1 Creating graphs

A fuzzy monster in a beret and scarf, critiquing their own column graph on a canvas in front of them while other assistant monsters (also in berets) carry over boxes full of elements that can be used to customize a graph (like themes and geometric shapes). In the background is a wall with framed data visualizations. Stylized text reads “ggplot2: build a data masterpiece.

Artwork by @allison_horst


1.1 Making graphs with ggplot2

Set up

We will use the palmer penguin data to make graphs.

If you don’t have a project open already, open your saved Rproj in Rstudio by clicking File menu then Open project and look for your .Rproj file. Click the Files tab in the bottom right pane, click the data folder and check the penguins.csv is in there. Then read it in.

penguins <- read.csv(file = "data/penguins.csv")


There are different plotting systems in R for example, the base plotting system. But the function ggplot in the ggplot2 package is used by the majority of people.

To use it you will need to ensure you have the ggplot2 package installed. Hint: you could use the Packages tab, bottom right and then load it using the function library().

library(ggplot2)

A hexagon with ggplot written in it and a zig zag line from left to right with some circles

ggplot2 is built on the idea that any plot can be made from the same set of components: a data set, a mapping, and some geoms.

The key to understanding ggplot2 is to think about a graph in layers.
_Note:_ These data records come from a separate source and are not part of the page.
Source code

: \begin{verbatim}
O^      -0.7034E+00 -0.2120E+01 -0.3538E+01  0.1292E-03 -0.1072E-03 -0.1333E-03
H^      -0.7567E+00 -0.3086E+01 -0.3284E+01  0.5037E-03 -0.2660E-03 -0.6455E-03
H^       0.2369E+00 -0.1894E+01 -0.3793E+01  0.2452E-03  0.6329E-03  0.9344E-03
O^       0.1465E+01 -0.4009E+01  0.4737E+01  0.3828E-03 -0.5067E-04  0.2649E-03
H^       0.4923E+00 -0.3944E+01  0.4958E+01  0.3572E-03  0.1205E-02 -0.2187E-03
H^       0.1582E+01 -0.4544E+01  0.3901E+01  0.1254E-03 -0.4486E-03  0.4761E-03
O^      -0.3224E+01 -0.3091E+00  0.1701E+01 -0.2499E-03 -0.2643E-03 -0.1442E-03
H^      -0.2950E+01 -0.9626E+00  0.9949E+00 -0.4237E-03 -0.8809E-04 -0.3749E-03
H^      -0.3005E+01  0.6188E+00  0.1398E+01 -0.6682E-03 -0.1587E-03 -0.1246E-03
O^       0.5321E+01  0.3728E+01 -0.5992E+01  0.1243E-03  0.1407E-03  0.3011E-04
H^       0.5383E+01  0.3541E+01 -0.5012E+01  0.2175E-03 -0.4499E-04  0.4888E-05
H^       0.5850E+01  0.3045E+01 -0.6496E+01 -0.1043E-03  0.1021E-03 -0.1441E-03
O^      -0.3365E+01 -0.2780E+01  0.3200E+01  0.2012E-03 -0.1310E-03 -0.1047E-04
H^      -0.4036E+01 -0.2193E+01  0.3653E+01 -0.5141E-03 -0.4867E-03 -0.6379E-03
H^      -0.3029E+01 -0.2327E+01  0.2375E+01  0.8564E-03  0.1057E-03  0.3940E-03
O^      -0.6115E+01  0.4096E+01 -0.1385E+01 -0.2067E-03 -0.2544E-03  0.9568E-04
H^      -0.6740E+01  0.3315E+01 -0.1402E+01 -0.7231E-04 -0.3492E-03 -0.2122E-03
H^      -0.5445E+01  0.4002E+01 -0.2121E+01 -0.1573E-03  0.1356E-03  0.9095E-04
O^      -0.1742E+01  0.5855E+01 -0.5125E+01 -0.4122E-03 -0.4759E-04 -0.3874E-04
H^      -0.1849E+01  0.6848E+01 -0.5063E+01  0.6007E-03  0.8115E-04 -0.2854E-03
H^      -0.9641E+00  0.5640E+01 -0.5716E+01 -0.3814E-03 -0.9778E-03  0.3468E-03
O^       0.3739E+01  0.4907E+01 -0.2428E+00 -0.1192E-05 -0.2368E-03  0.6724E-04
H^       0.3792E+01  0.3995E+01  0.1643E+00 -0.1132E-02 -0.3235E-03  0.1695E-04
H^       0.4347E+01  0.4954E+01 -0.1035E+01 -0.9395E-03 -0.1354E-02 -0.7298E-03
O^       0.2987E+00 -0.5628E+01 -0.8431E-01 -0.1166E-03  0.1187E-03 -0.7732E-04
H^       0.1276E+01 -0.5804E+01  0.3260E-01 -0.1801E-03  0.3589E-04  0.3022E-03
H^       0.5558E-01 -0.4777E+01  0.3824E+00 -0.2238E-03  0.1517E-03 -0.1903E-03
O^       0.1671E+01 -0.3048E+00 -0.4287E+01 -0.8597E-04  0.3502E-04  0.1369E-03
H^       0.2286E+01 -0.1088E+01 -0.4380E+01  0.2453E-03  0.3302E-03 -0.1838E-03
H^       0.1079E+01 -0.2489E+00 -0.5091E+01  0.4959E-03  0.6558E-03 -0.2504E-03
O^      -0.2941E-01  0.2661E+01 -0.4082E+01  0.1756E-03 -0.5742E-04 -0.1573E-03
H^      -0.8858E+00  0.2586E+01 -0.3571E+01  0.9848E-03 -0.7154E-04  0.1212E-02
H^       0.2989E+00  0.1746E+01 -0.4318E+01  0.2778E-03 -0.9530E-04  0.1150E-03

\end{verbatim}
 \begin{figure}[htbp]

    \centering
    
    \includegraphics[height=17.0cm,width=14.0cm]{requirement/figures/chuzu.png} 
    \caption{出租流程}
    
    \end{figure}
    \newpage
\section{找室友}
Let’s start off with an example:

ggplot(data = penguins, mapping = aes(x = body_mass_g, y = flipper_length_mm)) +
  geom_point()

In the command we call the ggplot function. Any of the arguments we give the ggplot function in the brackets following, will apply to all layers on the plot.

We’ve passed in two arguments to ggplot. First, we tell ggplot what data we want to use to make the figure. In this example, that is the penguins data we read in earlier.

For the second argument called mapping, we passed in the aes function, which tells ggplot how variables in the data map to aesthetic properties of the figure. In this case the x and y locations. Here we told ggplot we want to plot the “body mass” column of the penguins data frame on the x-axis, and the “flipper length” column on the y-axis.

By itself, the call to ggplot isn’t enough to draw a figure:

ggplot(data = penguins, mapping = aes(x = body_mass_g, y = flipper_length_mm))

We need to tell ggplot how we want to visually represent the data, which we do by adding a geom layer. In our example, we used geom_point, which tells ggplot we want to visually represent the relationship between x and y as a scatterplot of points:

ggplot(data = penguins, mapping = aes(x = body_mass_g, y = flipper_length_mm)) +
  geom_point()


Challenge 1

Modify the example so that the figure shows how bill length relates to flipper length:

ggplot(data = penguins, mapping = aes(x = body_mass_g, y = flipper_length_mm)) + 
    geom_point()
Solution to Challenge 1

Here is one possible solution:

ggplot(data = penguins, mapping = aes(x = bill_length_mm, y = flipper_length_mm)) + 
  geom_point()

Note: we can add arguments to geom_point to control the size, transparency and shape of the points.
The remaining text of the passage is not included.